• **Problem statement**:
Since the copy must match the original, write out each record word for word, skipping only the pictures.

• **Source records**:
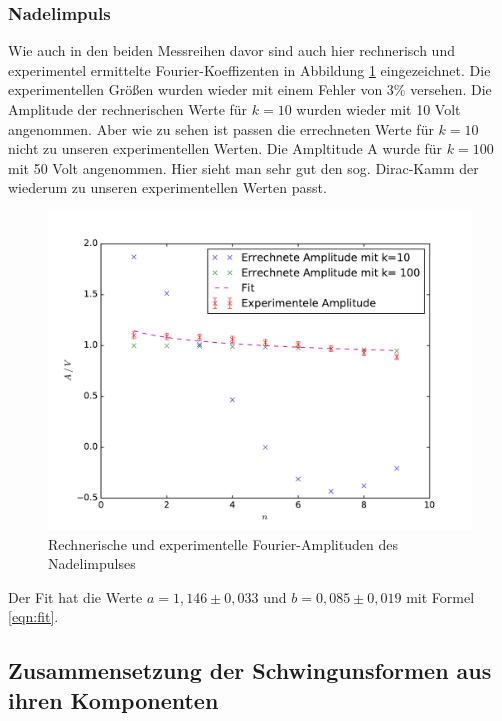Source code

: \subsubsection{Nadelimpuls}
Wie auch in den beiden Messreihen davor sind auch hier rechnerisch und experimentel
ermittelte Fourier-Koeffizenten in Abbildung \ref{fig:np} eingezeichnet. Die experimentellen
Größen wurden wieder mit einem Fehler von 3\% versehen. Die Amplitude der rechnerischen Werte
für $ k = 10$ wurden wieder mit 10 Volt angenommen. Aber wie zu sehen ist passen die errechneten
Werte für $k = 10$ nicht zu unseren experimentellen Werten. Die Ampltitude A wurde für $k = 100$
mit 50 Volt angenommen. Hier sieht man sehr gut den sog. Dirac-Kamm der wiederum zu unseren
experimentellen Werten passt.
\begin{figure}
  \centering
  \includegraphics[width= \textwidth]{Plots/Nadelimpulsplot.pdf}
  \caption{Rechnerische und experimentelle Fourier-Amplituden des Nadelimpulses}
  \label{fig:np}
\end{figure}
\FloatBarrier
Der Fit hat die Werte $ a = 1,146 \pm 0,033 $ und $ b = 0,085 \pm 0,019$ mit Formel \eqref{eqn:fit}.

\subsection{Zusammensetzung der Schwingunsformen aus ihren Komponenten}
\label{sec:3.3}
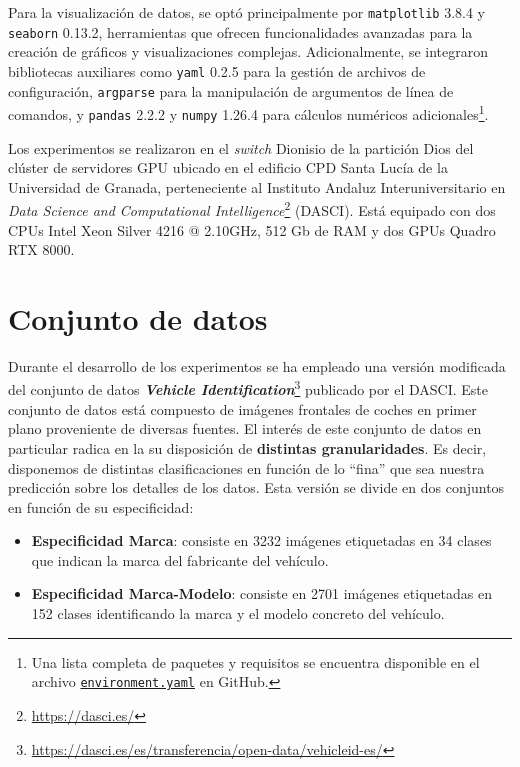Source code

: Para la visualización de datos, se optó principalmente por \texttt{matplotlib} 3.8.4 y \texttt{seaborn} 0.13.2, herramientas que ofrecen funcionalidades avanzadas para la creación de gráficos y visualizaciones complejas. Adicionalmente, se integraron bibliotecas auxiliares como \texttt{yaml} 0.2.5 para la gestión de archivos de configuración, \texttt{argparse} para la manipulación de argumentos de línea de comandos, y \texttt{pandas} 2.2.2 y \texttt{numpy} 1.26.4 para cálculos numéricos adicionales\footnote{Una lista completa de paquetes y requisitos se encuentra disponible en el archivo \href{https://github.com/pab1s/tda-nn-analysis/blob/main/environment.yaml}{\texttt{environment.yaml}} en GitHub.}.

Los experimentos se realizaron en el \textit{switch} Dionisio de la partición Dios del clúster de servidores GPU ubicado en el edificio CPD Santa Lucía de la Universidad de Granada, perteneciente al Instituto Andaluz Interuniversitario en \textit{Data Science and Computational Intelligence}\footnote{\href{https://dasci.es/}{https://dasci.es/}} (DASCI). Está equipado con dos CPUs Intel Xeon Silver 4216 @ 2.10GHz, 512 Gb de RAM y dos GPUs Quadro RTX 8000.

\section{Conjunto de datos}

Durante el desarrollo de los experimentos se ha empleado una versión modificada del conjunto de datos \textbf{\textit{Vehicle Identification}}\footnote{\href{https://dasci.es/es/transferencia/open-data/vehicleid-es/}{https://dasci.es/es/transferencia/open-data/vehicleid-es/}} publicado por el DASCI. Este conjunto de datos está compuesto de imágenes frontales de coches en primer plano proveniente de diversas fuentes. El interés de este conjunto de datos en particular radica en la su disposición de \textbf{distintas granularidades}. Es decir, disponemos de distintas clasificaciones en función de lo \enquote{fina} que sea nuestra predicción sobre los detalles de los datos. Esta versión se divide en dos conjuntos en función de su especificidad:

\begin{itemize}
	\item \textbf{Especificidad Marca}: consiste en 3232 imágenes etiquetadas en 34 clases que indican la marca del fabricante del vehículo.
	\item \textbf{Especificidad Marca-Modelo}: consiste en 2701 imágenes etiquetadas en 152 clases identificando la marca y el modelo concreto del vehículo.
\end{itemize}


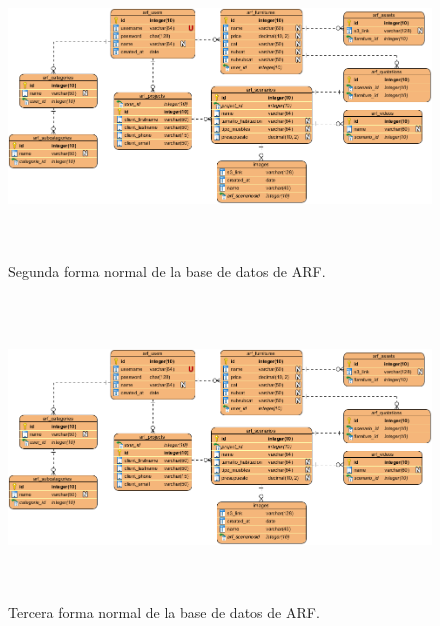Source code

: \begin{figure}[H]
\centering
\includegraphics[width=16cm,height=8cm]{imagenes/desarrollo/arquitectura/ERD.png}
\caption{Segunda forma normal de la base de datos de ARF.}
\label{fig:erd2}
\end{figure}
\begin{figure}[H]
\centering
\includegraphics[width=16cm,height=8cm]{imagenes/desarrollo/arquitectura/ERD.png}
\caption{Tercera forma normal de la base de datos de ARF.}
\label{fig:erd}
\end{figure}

• **Task result**:
Source code

: \subsubsection{Nadelimpuls}
Wie auch in den beiden Messreihen davor sind auch hier rechnerisch und experimentel
ermittelte Fourier-Koeffizenten in Abbildung \ref{fig:np} eingezeichnet. Die experimentellen
Größen wurden wieder mit einem Fehler von 3\% versehen. Die Amplitude der rechnerischen Werte
für $ k = 10$ wurden wieder mit 10 Volt angenommen. Aber wie zu sehen ist passen die errechneten
Werte für $k = 10$ nicht zu unseren experimentellen Werten. Die Ampltitude A wurde für $k = 100$
mit 50 Volt angenommen. Hier sieht man sehr gut den sog. Dirac-Kamm der wiederum zu unseren
experimentellen Werten passt.
\begin{figure}
  \centering
  \includegraphics[width= \textwidth]{Plots/Nadelimpulsplot.pdf}
  \caption{Rechnerische und experimentelle Fourier-Amplituden des Nadelimpulses}
  \label{fig:np}
\end{figure}
\FloatBarrier
Der Fit hat die Werte $ a = 1,146 \pm 0,033 $ und $ b = 0,085 \pm 0,019$ mit Formel \eqref{eqn:fit}.

\subsection{Zusammensetzung der Schwingunsformen aus ihren Komponenten}
\label{sec:3.3}
Source code

: Para la visualización de datos, se optó principalmente por \texttt{matplotlib} 3.8.4 y \texttt{seaborn} 0.13.2, herramientas que ofrecen funcionalidades avanzadas para la creación de gráficos y visualizaciones complejas. Adicionalmente, se integraron bibliotecas auxiliares como \texttt{yaml} 0.2.5 para la gestión de archivos de configuración, \texttt{argparse} para la manipulación de argumentos de línea de comandos, y \texttt{pandas} 2.2.2 y \texttt{numpy} 1.26.4 para cálculos numéricos adicionales\footnote{Una lista completa de paquetes y requisitos se encuentra disponible en el archivo \href{https://github.com/pab1s/tda-nn-analysis/blob/main/environment.yaml}{\texttt{environment.yaml}} en GitHub.}.

Los experimentos se realizaron en el \textit{switch} Dionisio de la partición Dios del clúster de servidores GPU ubicado en el edificio CPD Santa Lucía de la Universidad de Granada, perteneciente al Instituto Andaluz Interuniversitario en \textit{Data Science and Computational Intelligence}\footnote{\href{https://dasci.es/}{https://dasci.es/}} (DASCI). Está equipado con dos CPUs Intel Xeon Silver 4216 @ 2.10GHz, 512 Gb de RAM y dos GPUs Quadro RTX 8000.

\section{Conjunto de datos}

Durante el desarrollo de los experimentos se ha empleado una versión modificada del conjunto de datos \textbf{\textit{Vehicle Identification}}\footnote{\href{https://dasci.es/es/transferencia/open-data/vehicleid-es/}{https://dasci.es/es/transferencia/open-data/vehicleid-es/}} publicado por el DASCI. Este conjunto de datos está compuesto de imágenes frontales de coches en primer plano proveniente de diversas fuentes. El interés de este conjunto de datos en particular radica en la su disposición de \textbf{distintas granularidades}. Es decir, disponemos de distintas clasificaciones en función de lo \enquote{fina} que sea nuestra predicción sobre los detalles de los datos. Esta versión se divide en dos conjuntos en función de su especificidad:

\begin{itemize}
	\item \textbf{Especificidad Marca}: consiste en 3232 imágenes etiquetadas en 34 clases que indican la marca del fabricante del vehículo.
	\item \textbf{Especificidad Marca-Modelo}: consiste en 2701 imágenes etiquetadas en 152 clases identificando la marca y el modelo concreto del vehículo.
\end{itemize}


Source code

: \begin{figure}[H]
\centering
\includegraphics[width=16cm,height=8cm]{imagenes/desarrollo/arquitectura/ERD.png}
\caption{Segunda forma normal de la base de datos de ARF.}
\label{fig:erd2}
\end{figure}
\begin{figure}[H]
\centering
\includegraphics[width=16cm,height=8cm]{imagenes/desarrollo/arquitectura/ERD.png}
\caption{Tercera forma normal de la base de datos de ARF.}
\label{fig:erd}
\end{figure}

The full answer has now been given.